§ EXERCISE DESCRIPTION: Count how many lines of the data below contain the string "plug"; the reply should be that number alone.

§ DATASET EXCERPTS:
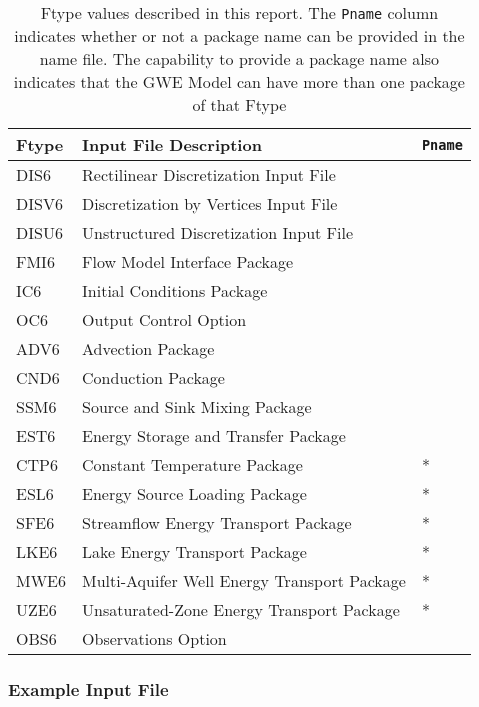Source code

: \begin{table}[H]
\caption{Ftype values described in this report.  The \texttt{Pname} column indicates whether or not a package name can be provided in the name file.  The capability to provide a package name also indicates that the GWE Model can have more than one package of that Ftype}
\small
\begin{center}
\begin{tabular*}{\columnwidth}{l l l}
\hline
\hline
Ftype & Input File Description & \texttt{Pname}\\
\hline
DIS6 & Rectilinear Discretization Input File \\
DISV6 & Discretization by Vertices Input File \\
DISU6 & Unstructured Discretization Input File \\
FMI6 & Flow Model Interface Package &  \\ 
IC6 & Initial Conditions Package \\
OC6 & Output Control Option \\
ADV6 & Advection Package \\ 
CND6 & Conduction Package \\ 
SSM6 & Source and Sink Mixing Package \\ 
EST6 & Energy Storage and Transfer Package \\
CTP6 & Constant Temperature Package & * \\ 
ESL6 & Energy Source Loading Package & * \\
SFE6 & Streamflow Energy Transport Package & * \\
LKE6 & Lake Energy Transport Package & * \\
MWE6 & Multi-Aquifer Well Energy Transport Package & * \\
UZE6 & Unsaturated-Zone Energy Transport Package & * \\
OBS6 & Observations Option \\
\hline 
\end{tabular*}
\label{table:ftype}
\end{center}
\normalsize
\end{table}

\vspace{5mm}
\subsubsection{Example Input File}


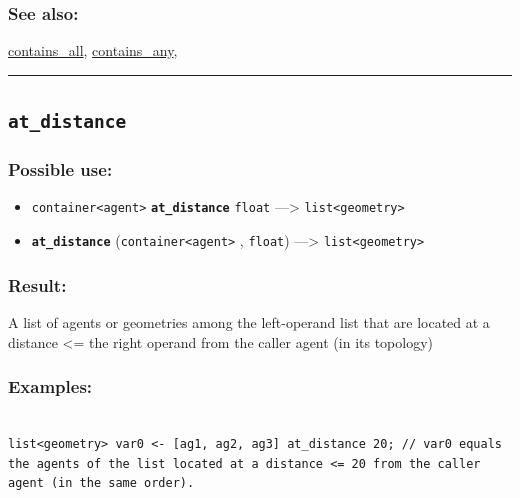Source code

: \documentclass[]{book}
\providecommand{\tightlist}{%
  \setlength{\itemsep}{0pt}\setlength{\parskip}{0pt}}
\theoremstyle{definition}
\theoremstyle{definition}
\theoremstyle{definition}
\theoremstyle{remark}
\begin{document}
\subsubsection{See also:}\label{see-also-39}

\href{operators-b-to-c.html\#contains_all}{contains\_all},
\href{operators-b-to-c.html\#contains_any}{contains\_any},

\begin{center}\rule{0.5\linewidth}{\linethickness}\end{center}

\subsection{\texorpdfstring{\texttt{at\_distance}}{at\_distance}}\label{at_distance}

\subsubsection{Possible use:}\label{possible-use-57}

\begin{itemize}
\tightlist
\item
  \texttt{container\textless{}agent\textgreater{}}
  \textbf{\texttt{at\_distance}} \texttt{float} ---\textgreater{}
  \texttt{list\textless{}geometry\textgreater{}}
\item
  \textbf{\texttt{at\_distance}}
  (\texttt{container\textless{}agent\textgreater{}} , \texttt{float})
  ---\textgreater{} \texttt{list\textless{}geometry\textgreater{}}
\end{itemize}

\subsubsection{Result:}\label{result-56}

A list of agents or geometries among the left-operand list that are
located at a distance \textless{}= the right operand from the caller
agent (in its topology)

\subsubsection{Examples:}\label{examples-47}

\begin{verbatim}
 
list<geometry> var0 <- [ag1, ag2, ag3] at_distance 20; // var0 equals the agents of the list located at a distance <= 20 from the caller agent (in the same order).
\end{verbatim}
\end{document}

---

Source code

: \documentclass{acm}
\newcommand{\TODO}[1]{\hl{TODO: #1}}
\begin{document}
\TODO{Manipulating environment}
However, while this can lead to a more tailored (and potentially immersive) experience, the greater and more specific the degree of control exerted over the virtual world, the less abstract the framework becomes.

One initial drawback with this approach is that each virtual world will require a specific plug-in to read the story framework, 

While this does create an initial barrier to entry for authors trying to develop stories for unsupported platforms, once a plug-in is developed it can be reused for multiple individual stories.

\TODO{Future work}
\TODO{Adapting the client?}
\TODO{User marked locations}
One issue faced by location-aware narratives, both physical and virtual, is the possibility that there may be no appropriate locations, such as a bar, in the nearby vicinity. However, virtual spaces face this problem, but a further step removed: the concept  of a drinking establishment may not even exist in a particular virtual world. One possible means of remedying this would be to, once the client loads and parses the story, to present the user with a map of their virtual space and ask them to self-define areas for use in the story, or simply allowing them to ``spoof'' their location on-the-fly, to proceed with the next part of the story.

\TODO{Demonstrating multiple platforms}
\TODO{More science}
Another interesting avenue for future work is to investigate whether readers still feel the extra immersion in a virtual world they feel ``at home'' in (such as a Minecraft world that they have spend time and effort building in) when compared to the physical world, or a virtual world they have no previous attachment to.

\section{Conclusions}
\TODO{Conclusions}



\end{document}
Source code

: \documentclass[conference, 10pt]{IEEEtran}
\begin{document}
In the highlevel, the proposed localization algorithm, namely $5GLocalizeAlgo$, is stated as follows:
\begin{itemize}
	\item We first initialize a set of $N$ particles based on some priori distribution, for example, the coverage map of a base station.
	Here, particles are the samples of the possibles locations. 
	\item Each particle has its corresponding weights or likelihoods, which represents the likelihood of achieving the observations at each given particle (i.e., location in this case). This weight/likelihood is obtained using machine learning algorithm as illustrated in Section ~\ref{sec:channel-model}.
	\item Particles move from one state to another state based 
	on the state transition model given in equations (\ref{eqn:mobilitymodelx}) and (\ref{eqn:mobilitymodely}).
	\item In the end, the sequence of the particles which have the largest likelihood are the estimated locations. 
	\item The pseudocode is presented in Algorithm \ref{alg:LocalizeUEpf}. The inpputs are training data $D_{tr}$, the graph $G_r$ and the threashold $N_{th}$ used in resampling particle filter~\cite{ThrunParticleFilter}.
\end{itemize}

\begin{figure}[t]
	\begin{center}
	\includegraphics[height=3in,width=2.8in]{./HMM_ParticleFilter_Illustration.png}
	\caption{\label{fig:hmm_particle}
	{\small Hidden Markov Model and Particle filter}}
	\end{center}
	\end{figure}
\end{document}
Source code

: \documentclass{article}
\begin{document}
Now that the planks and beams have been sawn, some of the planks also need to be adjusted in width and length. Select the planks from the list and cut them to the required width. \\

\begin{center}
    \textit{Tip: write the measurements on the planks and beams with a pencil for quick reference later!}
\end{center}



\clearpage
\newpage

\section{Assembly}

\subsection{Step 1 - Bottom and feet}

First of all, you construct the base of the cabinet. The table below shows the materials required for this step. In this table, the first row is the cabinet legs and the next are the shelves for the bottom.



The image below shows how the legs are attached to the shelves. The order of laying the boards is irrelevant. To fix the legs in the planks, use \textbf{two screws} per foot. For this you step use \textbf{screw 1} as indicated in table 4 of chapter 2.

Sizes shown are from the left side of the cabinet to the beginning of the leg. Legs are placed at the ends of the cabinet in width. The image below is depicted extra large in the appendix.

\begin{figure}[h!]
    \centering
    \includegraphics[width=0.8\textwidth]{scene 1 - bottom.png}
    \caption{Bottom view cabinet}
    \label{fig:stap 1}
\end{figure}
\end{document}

§ RESPONSE TO THE EXERCISE: 2